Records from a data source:
┄┄┄┄┄┄
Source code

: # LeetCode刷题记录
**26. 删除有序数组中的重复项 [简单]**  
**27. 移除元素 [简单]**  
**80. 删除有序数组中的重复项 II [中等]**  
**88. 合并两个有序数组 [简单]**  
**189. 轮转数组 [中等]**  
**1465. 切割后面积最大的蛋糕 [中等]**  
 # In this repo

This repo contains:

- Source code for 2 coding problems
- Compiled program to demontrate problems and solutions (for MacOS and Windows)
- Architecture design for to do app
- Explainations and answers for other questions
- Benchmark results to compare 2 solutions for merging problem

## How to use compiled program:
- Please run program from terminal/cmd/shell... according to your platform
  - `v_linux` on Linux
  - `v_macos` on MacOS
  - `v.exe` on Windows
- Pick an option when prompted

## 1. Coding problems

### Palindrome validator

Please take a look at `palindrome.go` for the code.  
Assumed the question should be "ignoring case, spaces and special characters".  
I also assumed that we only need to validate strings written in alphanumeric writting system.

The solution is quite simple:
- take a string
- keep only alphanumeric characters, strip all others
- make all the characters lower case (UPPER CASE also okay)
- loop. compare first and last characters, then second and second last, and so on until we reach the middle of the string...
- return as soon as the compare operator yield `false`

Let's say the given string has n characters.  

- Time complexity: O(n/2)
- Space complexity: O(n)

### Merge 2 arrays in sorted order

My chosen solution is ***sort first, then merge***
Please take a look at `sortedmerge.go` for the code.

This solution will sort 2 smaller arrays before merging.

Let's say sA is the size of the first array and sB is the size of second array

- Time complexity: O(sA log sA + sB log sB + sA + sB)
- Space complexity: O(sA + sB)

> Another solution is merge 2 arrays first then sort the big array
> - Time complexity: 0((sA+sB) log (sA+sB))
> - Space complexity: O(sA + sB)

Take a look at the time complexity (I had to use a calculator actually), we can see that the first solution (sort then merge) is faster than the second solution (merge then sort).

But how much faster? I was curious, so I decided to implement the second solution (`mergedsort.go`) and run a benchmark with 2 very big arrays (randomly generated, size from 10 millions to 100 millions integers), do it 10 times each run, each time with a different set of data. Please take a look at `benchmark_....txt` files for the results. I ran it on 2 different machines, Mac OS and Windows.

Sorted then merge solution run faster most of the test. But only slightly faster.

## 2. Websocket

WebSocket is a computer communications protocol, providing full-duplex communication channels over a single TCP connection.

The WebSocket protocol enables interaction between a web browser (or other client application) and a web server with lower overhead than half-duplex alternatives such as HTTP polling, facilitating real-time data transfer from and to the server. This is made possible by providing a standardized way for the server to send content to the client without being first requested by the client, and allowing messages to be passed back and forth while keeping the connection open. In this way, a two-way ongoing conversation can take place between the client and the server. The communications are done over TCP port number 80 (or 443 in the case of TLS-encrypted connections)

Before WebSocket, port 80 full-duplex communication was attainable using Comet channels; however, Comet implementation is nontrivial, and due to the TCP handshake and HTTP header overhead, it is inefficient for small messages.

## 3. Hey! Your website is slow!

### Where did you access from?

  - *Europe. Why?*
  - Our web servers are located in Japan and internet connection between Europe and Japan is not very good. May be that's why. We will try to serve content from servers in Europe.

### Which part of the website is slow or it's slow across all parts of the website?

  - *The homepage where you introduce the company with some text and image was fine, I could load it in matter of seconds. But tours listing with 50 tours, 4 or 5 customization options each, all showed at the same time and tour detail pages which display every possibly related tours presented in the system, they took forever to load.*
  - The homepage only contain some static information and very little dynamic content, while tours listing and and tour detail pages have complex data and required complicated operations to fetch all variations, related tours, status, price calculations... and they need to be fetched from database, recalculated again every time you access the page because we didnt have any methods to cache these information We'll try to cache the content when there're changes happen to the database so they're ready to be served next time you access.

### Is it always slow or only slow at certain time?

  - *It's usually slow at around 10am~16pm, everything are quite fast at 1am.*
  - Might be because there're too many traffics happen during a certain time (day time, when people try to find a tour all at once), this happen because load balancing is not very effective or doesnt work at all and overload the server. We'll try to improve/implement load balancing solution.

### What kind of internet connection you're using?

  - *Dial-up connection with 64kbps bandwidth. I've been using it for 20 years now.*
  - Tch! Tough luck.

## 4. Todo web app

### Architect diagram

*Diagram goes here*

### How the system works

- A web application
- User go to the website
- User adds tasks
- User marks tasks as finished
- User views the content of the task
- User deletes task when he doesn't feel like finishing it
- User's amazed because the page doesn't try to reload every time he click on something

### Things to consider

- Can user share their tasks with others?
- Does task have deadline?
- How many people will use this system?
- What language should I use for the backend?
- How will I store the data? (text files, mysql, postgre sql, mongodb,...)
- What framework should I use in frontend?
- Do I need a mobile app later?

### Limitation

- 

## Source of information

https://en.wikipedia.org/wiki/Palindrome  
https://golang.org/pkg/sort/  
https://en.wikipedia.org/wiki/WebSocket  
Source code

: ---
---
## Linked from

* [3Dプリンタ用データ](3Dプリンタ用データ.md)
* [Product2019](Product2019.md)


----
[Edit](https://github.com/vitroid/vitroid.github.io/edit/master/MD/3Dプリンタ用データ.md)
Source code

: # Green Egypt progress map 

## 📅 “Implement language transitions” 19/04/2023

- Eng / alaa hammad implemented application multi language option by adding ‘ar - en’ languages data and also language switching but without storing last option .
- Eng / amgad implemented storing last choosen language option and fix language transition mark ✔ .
┄┄┄┄┄┄
● **What you will do**:
Collect each line of the entries that has the word "tasks", copying it in full.

● **Completed exercise**:
- User adds tasks
- User marks tasks as finished
- Can user share their tasks with others?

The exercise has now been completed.